Thanks to rulings by union-friendly arbitrators and the Pennsylvania Supreme Court, Scranton today owes $21 million to public-safety union bosses. Even though taxpayers with modest incomes were already paying through the nose for Big Labor-negotiated salaries twice or three times as high as the local average and lavish health-care and retirement benefits, arbitrators have ruled, and courts have affirmed, that taxpayers now have to pay millions and millions more to cover bonuses, pay increases, and reduced deductibles that no representative of taxpayers ever agreed to at the bargaining table.
The latest shoe to drop in the Scranton saga is a court judgment this past week, secured by union lawyers, finding that public-safety union chiefs may begin seizing the city’s assets if they don’t immediately receive the $21 million, money Scranton simply doesn’t have. (See the news story linked above for more information.)
If they have the nerve to take advantage of this judgment, union bosses now have the legal power to sell Scranton’s firetrucks and garbage trucks, and City Hall as well. And union lawyer Thomas Jennings insists he really does have the moxie to go through with such seizures:
“Do I want to take firetrucks and City Hall? Of course not. But would I do it if I have to? In a New York minute.”

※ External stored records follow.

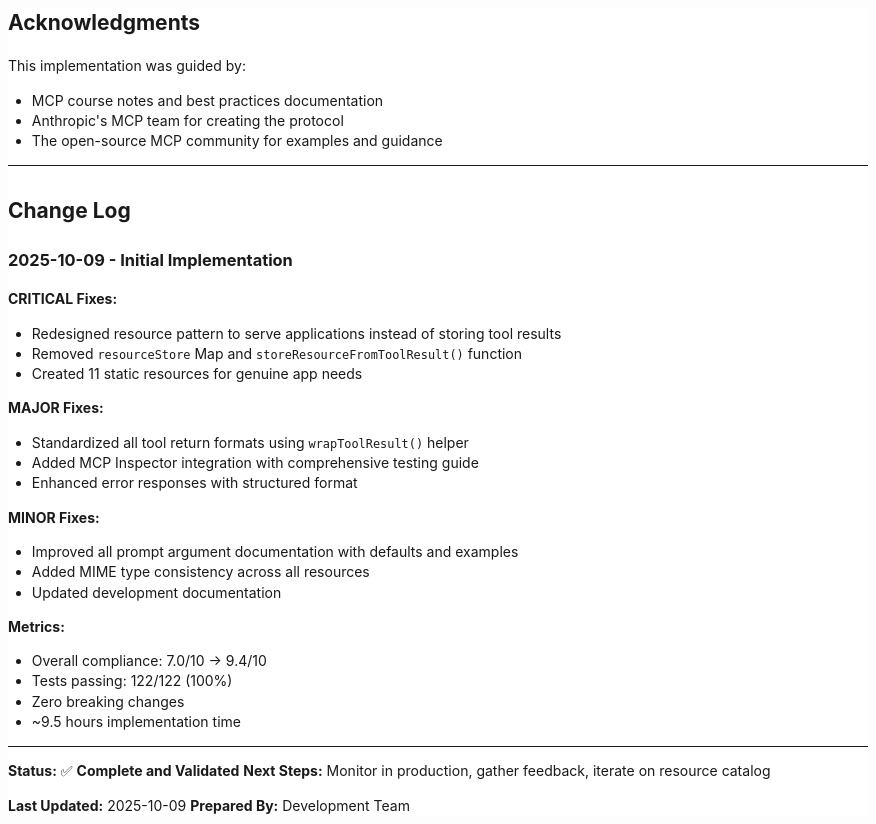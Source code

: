 
## Acknowledgments

This implementation was guided by:

- MCP course notes and best practices documentation
- Anthropic's MCP team for creating the protocol
- The open-source MCP community for examples and guidance

---

## Change Log

### 2025-10-09 - Initial Implementation

**CRITICAL Fixes:**

- Redesigned resource pattern to serve applications instead of storing tool results
- Removed `resourceStore` Map and `storeResourceFromToolResult()` function
- Created 11 static resources for genuine app needs

**MAJOR Fixes:**

- Standardized all tool return formats using `wrapToolResult()` helper
- Added MCP Inspector integration with comprehensive testing guide
- Enhanced error responses with structured format

**MINOR Fixes:**

- Improved all prompt argument documentation with defaults and examples
- Added MIME type consistency across all resources
- Updated development documentation

**Metrics:**

- Overall compliance: 7.0/10 → 9.4/10
- Tests passing: 122/122 (100%)
- Zero breaking changes
- ~9.5 hours implementation time

---

**Status:** ✅ **Complete and Validated**
**Next Steps:** Monitor in production, gather feedback, iterate on resource catalog

**Last Updated:** 2025-10-09
**Prepared By:** Development Team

Jennings has even suggested he could sell the sewer authority from under the city.
“If that’s where I’ve got to go to get the money, that’s what I’ve got to do. . . . You go for big assets first. Why would I go for ballpoint pens? Why would I not start with the most valuable assets?”
Just a couple of months after Detroit filed for bankruptcy, Scranton is offering another mind-boggling illustration of how state laws foisting union monopoly bargaining and mandatory arbitration on localities effectively deny local elected officials control over their own treasuries. And Scranton also illustrates the point that government union bosses who are effectively made co-managers of localities by state labor policies see no need to exercise their extraordinary power with any sort of prudence.